By Catholic Online (NEWS CONSORTIUM)
January 20th, 2012
Catholic Online (www.catholic.org)

General Motors is back on top, less than three years after declaring bankruptcy. With sales for 2011 totaling 9.03 million, GM is once again the world's number one automaker. Chevrolet, its largest brand reported an all-time record of 4.76 million sales to close out its 100th anniversary.

LOS ANGELES, CA (Catholic Online) - However, Toyota will have to confirm its 2011 numbers before GM can break out the champagne. The Japanese giant wore the crown three years ago - but lost hundreds of thousands of units of production in 2011 due to the March 11 Japanese earthquake and tsunami.
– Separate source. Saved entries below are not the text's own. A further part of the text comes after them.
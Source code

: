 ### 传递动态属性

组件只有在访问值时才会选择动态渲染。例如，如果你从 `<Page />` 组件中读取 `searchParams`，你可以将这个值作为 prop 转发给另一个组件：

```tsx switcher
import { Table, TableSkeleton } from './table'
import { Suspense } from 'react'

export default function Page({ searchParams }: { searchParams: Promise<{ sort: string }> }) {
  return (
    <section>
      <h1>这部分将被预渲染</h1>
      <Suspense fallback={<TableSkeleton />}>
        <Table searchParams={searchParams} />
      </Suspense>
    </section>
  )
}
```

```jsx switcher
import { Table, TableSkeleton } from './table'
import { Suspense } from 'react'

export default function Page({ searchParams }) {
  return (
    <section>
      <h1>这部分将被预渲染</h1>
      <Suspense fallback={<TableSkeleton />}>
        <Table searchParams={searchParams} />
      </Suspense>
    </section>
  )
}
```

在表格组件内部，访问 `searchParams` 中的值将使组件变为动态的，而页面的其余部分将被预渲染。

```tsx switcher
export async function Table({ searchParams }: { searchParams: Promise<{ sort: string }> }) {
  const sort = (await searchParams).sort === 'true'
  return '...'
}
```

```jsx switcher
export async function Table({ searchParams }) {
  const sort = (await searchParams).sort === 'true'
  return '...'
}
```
Toyota deliveries were off 8.8 percent, for the first three quarters of last year to 5.77 million. Toyota had hoped to pick up lost momentum in the fourth quarter; its plans were stalled by flooding in Thailand. Preliminary figures suggest it will end 2011 with 7.9 million sales, down about 6 percent for the full year.

Volkswagen AG will squeak into second place with total sales of 8.39 million for the year. The German car maker is bound and determined to set a goal of global sales leadership by 2018.

Why VW wants to get there is a question analyst Aaron Bragman, of IHS Automotive, says he doesn't fully understand. While the position gets makers bragging rights, the analyst says, "That's about it. Being biggest in the world is not necessarily an advantage to anyone. GM was number one for something like 75 years and then went into bankruptcy."

What are "far more important," Bragman cautions "is sustainable profitability."

Bigger volume translates into greater economies of scale, which is why the top three makers, as well as rivals like Fiat/Chrysler and Nissan push for volume.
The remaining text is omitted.